En milieux festifs, la Réduction des Risques (RdR) consiste à donner aux publics des informations et des moyens leur permettant d’améliorer leur santé et leur bien-être, et d’en devenir acteur∙rice∙s. Son domaine d’intervention est large : santé sexuelle, risques auditifs, risques d’accidents… en passant par la consommation de produits psychotropes, légaux et illégaux.
Ce dernier volet crée un amalgame, laissant percevoir les actions de RdR comme de l’incitation à la consommation. Pourtant, lorsqu’un∙e professionnel∙le explique comment fonctionne un préservatif, il ne s’agit pas d’incitation à avoir des rapports sexuels. Il en va de même pour les informations et le matériel relatifs aux produits, qui sont toujours accompagnés de conseils de RdR donnés par des professionnel∙le∙s ou bénévoles formé∙e∙s, et uniquement destinés aux personnes consommatrices. Informées et outillées, les personnes feront leurs propres choix.
Le tabou qui subsiste autour de la consommation de produits entrave l’accès des personnes à une information juste et non jugeante. Parler de sa consommation à un∙e professionnel∙le de la santé n’est pas toujours aisé.
L’interdit légal rend également très complexe le travail des intervenant∙e∙s en RdR avec les organisateur∙rice∙s de soirées. Ces dernier∙e∙s se trouvent dans une position paradoxale : devoir interdire la consommation de produits dans leurs lieux, tout en offrant à leurs publics un cadre sécurisant et favorable pour leur santé et leur bien-être et ce, notamment en cas de consommation. Il peut sembler contradictoire à un∙e organisateur∙rice de collaborer avec des acteur∙rice∙s de RdR alors même que son événement est supposé être, à sa connaissance, exempt de consommation. Ce frein est bien réel et empêche parfois les intervenant∙e∙s de mener leurs actions lors de fêtes auxquelles leur présence serait pourtant nécessaire à la bonne réussite de la soirée.
Le milieu festif est, pour de nombreuses personnes et depuis toujours, l’endroit où se détendre, lâcher prise et réaliser de nouvelles expériences : sociales, physiques et psychiques.

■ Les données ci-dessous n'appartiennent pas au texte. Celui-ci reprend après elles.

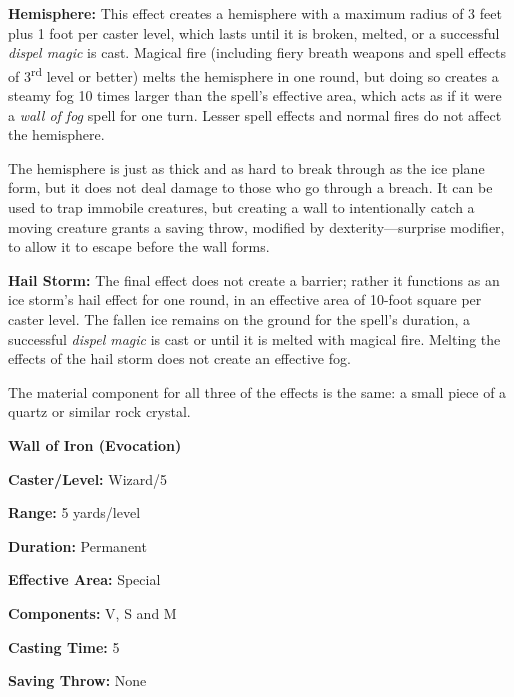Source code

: \begin{multicols}{2}
\textbf{Hemisphere:} This effect creates a hemisphere with a maximum radius of 3 feet plus 1 foot per caster level, which lasts until it is broken, melted, or a successful \textit{dispel magic} is cast.  Magical fire (including fiery breath weapons and spell effects of 3\textsuperscript{rd} level or better) melts the hemisphere in one round, but doing so creates a steamy fog 10 times larger than the spell's effective area, which acts as if it were a \textit{wall of fog} spell for one turn.  Lesser spell effects and normal fires do not affect the hemisphere.

The hemisphere is just as thick and as hard to break through as the ice plane form, but it does not deal damage to those who go through a breach.  It can be used to trap immobile creatures, but creating a wall to intentionally catch a moving creature grants a saving throw, modified by dexterity---surprise modifier, to allow it to escape before the wall forms.

\textbf{Hail Storm:} The final effect does not create a barrier; rather it functions as an ice storm's hail effect for one round, in an effective area of 10-foot square per caster level.  The fallen ice remains on the ground for the spell's duration, a successful \textit{dispel magic} is cast or until it is melted with magical fire.  Melting the effects of the hail storm does not create an effective fog.

The material component for all three of the effects is the same: a small piece of a quartz or similar rock crystal.

\vspace{1em}

\noindent
\begin{minipage}{\columnwidth}

\noindent \textbf{Wall of Iron (Evocation)}

\noindent \textbf{Caster/Level:} Wizard/5

\noindent \textbf{Range:} 5 yards/level

\noindent \textbf{Duration:} Permanent

\noindent \textbf{Effective Area:} Special

\noindent \textbf{Components:} V, S and M

\noindent \textbf{Casting Time:} 5

\noindent \textbf{Saving Throw:} None

\end{minipage}


\end{multicols}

Il est utopique de penser qu’un jour la consommation de produits psychotropes (alcool compris) dans un contexte festif disparaîtra. Elle fait partie de nos cultures, de nos rites de passage modernes, d’une forme de détente ou encore d’expérimentation.
Le contexte prohibitif actuel porte fortement préjudice aux publics festifs. D’une part, il engendre une consommation cachée, passée sous silence et donc souvent réalisée dans des conditions qui font prendre des risques aux consommateur∙rice∙s. D’autre part, il restreint les possibilités d’encadrement sain et bienveillant de la part de professionnel∙le∙s de la santé dans les lieux festifs.